Tutte le scelte di Benitez sono apparse azzeccate, dalla coppia di lottatori a centrocampo (super-partita di Gargano che da solo ha dissolto il centrocampo bianconero e ha servito l’assist sul secondo gol del Pipita), alla scelta di De Guzman a sinistra, più combattivo di Mertens e magnifico nella fase passiva e in quella attiva (sino al cross del primo gol di Higuain), ad Hamsik più avanzato e coperto proprio da De Guzman, al sacrificio in prima battuta di Callejon su Pogba.
Allegri ha fatto affidamento passivo sulla superiorità della Juve (con tutte le “cifre” del campionato a favore, migliore attacco, migliore difesa, 12 punti più del Napoli), superiorità sulla carta ma pallida sul campo quando gli azzurri, per nulla scossi dal clamoroso errore iniziale col quale regalavano il fulmineo vantaggio ai bianconeri, prendevano il sopravvento.
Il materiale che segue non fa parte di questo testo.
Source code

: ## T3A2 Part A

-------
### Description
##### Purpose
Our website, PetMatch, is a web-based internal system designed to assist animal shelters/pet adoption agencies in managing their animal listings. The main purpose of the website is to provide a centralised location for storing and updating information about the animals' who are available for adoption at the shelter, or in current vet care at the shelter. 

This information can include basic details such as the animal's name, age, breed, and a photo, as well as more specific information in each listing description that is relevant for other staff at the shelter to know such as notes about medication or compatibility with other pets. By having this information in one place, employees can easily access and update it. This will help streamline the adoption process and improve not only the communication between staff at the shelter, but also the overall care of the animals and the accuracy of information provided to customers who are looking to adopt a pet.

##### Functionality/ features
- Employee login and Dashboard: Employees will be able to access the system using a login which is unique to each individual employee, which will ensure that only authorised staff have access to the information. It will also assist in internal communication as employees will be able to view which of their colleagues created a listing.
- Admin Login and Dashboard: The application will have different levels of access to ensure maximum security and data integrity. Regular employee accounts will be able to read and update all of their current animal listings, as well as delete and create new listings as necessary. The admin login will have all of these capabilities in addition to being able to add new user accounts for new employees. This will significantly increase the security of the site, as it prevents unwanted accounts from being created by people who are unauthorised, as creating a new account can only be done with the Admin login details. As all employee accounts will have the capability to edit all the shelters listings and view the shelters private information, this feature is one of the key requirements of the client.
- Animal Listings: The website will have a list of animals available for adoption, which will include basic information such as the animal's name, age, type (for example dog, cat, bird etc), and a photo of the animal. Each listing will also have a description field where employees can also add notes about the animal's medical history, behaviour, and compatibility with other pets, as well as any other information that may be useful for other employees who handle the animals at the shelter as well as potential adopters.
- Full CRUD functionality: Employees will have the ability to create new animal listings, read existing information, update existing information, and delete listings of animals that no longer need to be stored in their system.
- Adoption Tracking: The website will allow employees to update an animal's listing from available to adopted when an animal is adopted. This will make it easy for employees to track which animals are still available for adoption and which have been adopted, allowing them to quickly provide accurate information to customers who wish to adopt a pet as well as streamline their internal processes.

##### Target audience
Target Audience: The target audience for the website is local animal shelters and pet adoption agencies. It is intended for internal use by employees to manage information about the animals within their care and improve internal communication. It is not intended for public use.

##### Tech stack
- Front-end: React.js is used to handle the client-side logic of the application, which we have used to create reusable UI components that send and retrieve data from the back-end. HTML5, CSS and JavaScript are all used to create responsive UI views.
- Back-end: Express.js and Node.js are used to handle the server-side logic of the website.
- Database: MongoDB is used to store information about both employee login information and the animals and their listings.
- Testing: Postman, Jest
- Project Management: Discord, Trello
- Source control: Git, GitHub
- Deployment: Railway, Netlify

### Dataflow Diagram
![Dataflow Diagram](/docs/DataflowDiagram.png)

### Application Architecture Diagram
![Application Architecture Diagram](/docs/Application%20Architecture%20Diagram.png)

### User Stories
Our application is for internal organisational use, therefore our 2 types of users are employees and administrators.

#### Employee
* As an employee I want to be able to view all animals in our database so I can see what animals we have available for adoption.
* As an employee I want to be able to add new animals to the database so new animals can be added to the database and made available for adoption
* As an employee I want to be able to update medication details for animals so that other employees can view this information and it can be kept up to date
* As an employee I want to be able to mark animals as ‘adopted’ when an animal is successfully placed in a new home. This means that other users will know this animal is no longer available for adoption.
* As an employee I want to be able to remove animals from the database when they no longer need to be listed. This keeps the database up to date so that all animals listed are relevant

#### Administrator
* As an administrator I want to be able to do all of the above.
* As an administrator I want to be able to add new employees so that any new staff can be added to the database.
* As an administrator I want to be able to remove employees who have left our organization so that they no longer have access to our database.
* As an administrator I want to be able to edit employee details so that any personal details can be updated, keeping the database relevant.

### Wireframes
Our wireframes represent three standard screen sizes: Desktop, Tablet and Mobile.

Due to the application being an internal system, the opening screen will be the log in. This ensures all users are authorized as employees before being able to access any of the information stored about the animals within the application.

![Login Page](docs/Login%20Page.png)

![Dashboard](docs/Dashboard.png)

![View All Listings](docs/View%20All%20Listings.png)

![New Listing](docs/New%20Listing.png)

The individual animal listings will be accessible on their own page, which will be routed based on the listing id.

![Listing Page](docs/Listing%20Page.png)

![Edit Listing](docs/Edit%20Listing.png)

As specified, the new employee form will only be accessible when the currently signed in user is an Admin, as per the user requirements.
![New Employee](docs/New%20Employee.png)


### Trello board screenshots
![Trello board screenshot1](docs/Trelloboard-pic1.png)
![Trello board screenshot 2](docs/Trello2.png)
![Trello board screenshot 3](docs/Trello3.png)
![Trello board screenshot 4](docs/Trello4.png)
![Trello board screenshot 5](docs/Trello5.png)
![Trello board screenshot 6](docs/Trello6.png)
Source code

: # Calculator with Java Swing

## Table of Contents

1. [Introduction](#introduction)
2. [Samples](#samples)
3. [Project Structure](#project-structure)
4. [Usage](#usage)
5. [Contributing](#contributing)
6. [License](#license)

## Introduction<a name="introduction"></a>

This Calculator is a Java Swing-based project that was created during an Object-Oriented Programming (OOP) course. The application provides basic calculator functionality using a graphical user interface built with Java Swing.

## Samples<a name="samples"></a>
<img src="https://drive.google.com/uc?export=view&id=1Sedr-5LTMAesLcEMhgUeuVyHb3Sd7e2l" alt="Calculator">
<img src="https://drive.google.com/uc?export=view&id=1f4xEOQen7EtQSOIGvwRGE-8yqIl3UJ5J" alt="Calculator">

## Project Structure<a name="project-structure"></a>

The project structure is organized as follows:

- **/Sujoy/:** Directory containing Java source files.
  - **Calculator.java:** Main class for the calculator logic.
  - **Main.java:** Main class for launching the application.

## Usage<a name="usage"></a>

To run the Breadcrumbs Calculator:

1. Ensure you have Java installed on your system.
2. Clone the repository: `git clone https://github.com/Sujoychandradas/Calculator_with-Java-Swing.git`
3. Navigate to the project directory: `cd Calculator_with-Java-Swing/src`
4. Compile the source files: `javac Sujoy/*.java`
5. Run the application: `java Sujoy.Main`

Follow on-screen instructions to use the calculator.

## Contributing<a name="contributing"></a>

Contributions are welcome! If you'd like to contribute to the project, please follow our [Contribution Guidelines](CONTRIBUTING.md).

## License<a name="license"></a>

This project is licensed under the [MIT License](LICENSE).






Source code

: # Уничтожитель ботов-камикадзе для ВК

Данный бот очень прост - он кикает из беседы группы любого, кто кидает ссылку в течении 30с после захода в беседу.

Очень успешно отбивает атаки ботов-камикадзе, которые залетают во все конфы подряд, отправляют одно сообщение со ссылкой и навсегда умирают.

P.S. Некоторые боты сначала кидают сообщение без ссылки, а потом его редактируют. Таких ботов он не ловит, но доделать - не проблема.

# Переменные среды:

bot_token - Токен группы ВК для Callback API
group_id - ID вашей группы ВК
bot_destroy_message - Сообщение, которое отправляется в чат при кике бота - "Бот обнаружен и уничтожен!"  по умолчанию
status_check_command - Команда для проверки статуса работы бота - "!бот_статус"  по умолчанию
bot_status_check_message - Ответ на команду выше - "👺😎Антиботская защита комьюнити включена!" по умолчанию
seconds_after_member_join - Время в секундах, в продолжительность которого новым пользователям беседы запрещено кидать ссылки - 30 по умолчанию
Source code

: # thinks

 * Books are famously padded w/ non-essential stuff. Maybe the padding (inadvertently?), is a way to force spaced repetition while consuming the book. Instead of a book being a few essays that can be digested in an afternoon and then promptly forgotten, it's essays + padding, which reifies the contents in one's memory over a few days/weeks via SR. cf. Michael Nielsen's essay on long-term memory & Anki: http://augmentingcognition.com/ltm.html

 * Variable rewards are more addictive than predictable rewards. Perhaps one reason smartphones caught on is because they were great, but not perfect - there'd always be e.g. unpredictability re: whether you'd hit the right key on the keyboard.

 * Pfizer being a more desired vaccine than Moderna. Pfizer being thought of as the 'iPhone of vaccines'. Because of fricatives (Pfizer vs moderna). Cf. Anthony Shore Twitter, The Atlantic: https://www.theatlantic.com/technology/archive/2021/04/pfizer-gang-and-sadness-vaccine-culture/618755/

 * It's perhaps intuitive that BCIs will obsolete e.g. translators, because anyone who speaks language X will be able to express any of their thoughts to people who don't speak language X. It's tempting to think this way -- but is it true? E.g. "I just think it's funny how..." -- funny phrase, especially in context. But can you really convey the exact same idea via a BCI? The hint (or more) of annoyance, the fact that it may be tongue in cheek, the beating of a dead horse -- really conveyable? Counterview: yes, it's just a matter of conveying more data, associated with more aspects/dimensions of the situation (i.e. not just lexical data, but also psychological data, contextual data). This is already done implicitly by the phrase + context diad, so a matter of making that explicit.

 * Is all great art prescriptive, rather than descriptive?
Benitez aveva dato alla squadra la sicurezza e la convinzione di poter giocare il match alla pari con i titolatissimi avversari.
Il Napoli è riemerso “da squadra”, ha saputo cucire il gioco con pazienza, non ha avuto solo la reazione della formazione tutta cuore e slanci, ma ha gestito la gara con sapienza e precisa applicazione, un paio di volte offrendo campo alla Juve (le occasioni sprecate da Vidal e Tevez), ma tenendo alto il baricentro per costringere l’avversario sulla difensiva come mai è capitato alla Juventus, da Conte ad Allegri.
Alla Juve sembrava di poter vincere per gloria e grazia ricevuta. Il Napoli l’ha riportata alla realtà di una partita tutta da giocare contro un avversario che ad alcuni errori difensivi non ha aggiunto la resa psicologica, lo stordimento, la perdita d’ogni equilibrio. Il Napoli ha reagito e rimontato con grande calma e determinazione facendo sembrare piccola una Juventus a disagio contro una squadra azzurra saggia e convinta di farcela.
Man mano sono scomparsi dal campo Evra, Pogba, Vidal, Llorente, Pirlo mentre salivano alla ribalta tutti gli azzurri, irriducibili nei contrasti, pronti a rimediare agli errori e ripartire, svelti a invadere la metà campo bianconera e a mettere palloni pericolosi nell’area di Buffon (due pali, un gol divorato da Callejon, i prodigi di Buffon su due conclusioni di Higuain).
Il Napoli ha vinto ai rigori, ma già in partita è apparso superiore alla Juventus di Doha che ha giocato senza la tradizione grinta, senza una manovra convincente, senza la superiorità tecnica dei suoi giocatori migliori. Il Napoli, umile e bene organizzato, ha tenuto botta al doppio svantaggio e alla malasorte sui pali, tenendo la Juve sotto torchio sino alla rincorsa all’ultimo respiro dei supplementari col secondo gol di Higuain, il centravanti tornato guerriero.
Con la Juventus, il match di campionato dell’11 gennaio al San Paolo già si arroventa. I bianconeri cercheranno la rivincita col sangue agli occhi. Intanto hanno mollato la Supercoppa che avevano conquistato nelle ultime due edizioni con la vittoria del 2012 proprio sul Napoli carica di ombre e arroganza.